In a directed graph, determining transitive closure or connectivity between the nodes is an important problem. Transitive closure is required in reachability analysis of networks representing distributed and parallel systems. In this blog post I am sharing a transitive closure sample implementation using C++ AMP. The sample is based on the research paper: All-Pairs Shortest-Paths for Large Graphs on the GPU (pdf).

#### main – Entry point

This is a driver function which will generate input data randomly, then compute the transitive closure on the CPU using the generated data. Then it initiates the computation on the GPU using the same generated data and eventually it compares the results between the CPU and the GPU computations.

#### verify_transitive_closure – Verify result

This function does two verifications:

- Verifies the CPU results against the GPU results for connectivity between nodes i.e. whether they are connected or not connected, and if connected directly or indirectly.
- Using the GPU results, for any indirectly connected nodes, it recursively verifies if the path between the nodes in question actually exist.

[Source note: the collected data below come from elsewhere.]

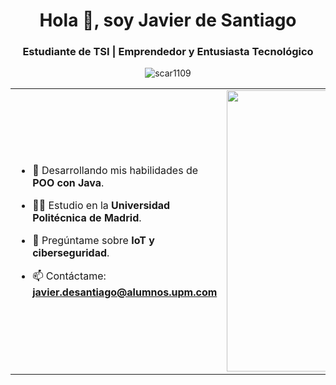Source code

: <!-- TODO: Añadir Header-->
<h1 align="center">Hola 👋, soy Javier de Santiago</h1>

<h3 align="center">Estudiante de TSI | Emprendedor y Entusiasta Tecnológico</h3>
<p align="center"> <img src="https://komarev.com/ghpvc/?username=javierdesant&label=Profile%20views&color=0e75b6&style=flat" alt="scar1109" /> </p>

<table align="center">
<tr border="none">
<td width="50%" align="left">
  
- 🌱 Desarrollando mis habilidades de **POO con Java**.

- 🧑‍🎓 Estudio en la **Universidad Politécnica de Madrid**.

- 💬 Pregúntame sobre **IoT y ciberseguridad**.

- 📫 Contáctame: **javier.desantiago@alumnos.upm.com**

</td>
<td width="50%" align="center">

  <img align="center" alt="Coding" width="450" src="https://repository-images.githubusercontent.com/588181932/e36ec678-7984-4cdd-8e4c-a3932772ff8e">

  
  </td>
</tr>
</table>

<!-- TODO:
---

<h3 align="center">My Statistics:</h3>

---

<h3 align="center">Connect with me:</h3>


---

<h3 align="center">Languages and Tools:</h3>
-->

#### transitiveclosure_cpu_naive – C++ Serial

This algorithm has three nested *for* loops, where the outer loop index is used as an intermediate node which may connect two nodes in graph. The inner two loops run through the graph and for any unconnected node, check if they are connected via the intermediate node (specified by the outer *for* loop). If the two nodes are connected via intermediate node, update the connected nodes with the intermediate node index and mark the two nodes as being connected indirectly.If there are N nodes in a graph, connectivity information between nodes is stored in 2D array (of size NxN), for example, the connectivity information between node i and j are stored in an array *graph[i, j]*.

#### transitiveclosure_amp_tiled – C++ AMP Tiled Implementation

This is a three stage algorithm which is best described in the research paper linked at the start of this blog post. A key point mentioned in the paper and implemented in this sample is reduced memory copy operations. In the sample, the copy-in to the GPU global memory happens only at the beginning and the copy-out happens only at the end of function. There is no copy between different invocations of *parallel_for_each*; once an *array* is allocated in GPU global memory and data is copied there, then subsequent kernel invocations reuse this array without additional copies.

#### Download the sample

Please download the attached project of the Transitive Closure that we discussed here and run it on your hardware, and try to understand what the code does and to learn from it. You will need, as always, Visual Studio 11.

I love the nativeconcurrency blog and I appreciate the great articles.

But this implementation doesn't seem to deliver on performance. Or I did something wrong.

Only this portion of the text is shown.